▶ _Required action_
Could you write out the lines below exactly, beginning with the first and finishing with the one that contains "### -VMNetworkAdapter"?

▶ _Input_
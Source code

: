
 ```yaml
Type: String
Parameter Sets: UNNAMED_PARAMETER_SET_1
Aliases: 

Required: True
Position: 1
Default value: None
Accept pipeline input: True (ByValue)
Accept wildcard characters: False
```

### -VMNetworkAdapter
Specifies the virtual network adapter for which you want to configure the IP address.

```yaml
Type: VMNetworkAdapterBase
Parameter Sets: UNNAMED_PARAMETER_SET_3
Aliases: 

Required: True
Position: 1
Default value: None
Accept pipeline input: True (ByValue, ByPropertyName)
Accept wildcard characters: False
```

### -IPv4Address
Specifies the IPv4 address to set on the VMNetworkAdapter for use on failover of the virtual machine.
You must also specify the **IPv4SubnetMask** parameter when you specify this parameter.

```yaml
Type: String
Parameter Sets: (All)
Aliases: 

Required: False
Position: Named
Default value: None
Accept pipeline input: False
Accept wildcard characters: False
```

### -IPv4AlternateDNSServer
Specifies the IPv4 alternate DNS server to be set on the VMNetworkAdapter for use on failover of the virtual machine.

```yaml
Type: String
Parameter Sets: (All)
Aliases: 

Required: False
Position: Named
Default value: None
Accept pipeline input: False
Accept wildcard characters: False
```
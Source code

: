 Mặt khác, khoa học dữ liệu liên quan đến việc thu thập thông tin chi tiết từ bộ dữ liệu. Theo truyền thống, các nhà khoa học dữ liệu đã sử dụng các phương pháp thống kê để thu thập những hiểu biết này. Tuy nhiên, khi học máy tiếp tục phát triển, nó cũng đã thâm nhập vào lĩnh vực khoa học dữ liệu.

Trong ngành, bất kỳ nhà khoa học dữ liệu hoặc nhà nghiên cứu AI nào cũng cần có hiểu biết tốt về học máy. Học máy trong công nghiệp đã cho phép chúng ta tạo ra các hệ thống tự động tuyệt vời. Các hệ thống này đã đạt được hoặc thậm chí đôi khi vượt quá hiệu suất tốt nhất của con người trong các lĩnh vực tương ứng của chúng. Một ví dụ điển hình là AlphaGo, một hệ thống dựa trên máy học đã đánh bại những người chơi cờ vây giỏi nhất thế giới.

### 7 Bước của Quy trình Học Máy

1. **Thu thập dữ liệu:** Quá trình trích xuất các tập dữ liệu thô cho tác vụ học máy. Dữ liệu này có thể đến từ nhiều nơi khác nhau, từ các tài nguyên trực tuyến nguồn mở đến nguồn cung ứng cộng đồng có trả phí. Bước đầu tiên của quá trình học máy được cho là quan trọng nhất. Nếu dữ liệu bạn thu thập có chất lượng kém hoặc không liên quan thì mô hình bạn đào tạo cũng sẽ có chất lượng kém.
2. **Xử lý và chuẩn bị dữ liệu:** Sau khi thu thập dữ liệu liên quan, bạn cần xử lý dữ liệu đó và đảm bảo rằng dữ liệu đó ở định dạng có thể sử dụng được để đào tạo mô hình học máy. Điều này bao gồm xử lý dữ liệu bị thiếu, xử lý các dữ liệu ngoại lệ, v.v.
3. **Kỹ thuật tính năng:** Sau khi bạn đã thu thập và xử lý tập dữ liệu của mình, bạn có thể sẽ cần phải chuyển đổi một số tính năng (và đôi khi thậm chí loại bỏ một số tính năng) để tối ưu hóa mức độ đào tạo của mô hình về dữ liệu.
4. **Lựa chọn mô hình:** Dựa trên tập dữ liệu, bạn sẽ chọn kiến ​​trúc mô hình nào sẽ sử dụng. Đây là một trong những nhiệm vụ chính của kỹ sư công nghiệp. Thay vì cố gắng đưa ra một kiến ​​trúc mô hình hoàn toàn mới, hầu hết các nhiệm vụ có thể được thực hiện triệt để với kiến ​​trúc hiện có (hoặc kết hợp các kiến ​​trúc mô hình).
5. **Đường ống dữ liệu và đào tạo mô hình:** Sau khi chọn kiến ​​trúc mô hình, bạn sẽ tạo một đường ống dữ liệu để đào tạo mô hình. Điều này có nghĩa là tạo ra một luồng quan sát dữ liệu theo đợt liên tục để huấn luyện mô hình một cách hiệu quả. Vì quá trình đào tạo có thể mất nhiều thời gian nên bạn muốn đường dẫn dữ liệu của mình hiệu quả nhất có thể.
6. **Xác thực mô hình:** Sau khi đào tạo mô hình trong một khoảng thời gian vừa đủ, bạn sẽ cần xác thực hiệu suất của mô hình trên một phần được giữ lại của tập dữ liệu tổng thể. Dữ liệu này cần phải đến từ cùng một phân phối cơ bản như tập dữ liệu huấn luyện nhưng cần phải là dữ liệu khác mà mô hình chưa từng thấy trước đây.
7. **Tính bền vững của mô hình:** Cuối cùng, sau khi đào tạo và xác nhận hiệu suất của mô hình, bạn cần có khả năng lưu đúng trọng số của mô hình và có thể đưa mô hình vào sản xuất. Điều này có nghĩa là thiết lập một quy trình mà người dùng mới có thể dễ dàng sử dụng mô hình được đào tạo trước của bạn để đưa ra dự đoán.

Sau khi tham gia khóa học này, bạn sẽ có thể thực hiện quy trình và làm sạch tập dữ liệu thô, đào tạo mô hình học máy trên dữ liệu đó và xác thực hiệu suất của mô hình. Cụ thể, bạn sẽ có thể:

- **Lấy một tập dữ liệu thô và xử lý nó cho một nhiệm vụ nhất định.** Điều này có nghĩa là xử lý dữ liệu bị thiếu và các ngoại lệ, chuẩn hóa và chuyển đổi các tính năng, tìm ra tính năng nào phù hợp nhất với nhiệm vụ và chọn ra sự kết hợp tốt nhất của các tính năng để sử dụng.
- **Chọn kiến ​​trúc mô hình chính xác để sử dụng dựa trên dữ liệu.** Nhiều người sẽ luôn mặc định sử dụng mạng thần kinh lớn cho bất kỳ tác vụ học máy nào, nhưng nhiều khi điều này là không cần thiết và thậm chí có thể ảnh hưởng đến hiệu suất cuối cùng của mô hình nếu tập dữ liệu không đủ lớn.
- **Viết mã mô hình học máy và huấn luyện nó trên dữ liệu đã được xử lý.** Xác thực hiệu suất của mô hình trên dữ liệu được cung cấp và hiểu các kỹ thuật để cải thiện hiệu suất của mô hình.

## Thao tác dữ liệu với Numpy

▶ _Reply to the task_
Source code

:
 ```yaml
Type: String
Parameter Sets: UNNAMED_PARAMETER_SET_1
Aliases: 

Required: True
Position: 1
Default value: None
Accept pipeline input: True (ByValue)
Accept wildcard characters: False
```

### -VMNetworkAdapter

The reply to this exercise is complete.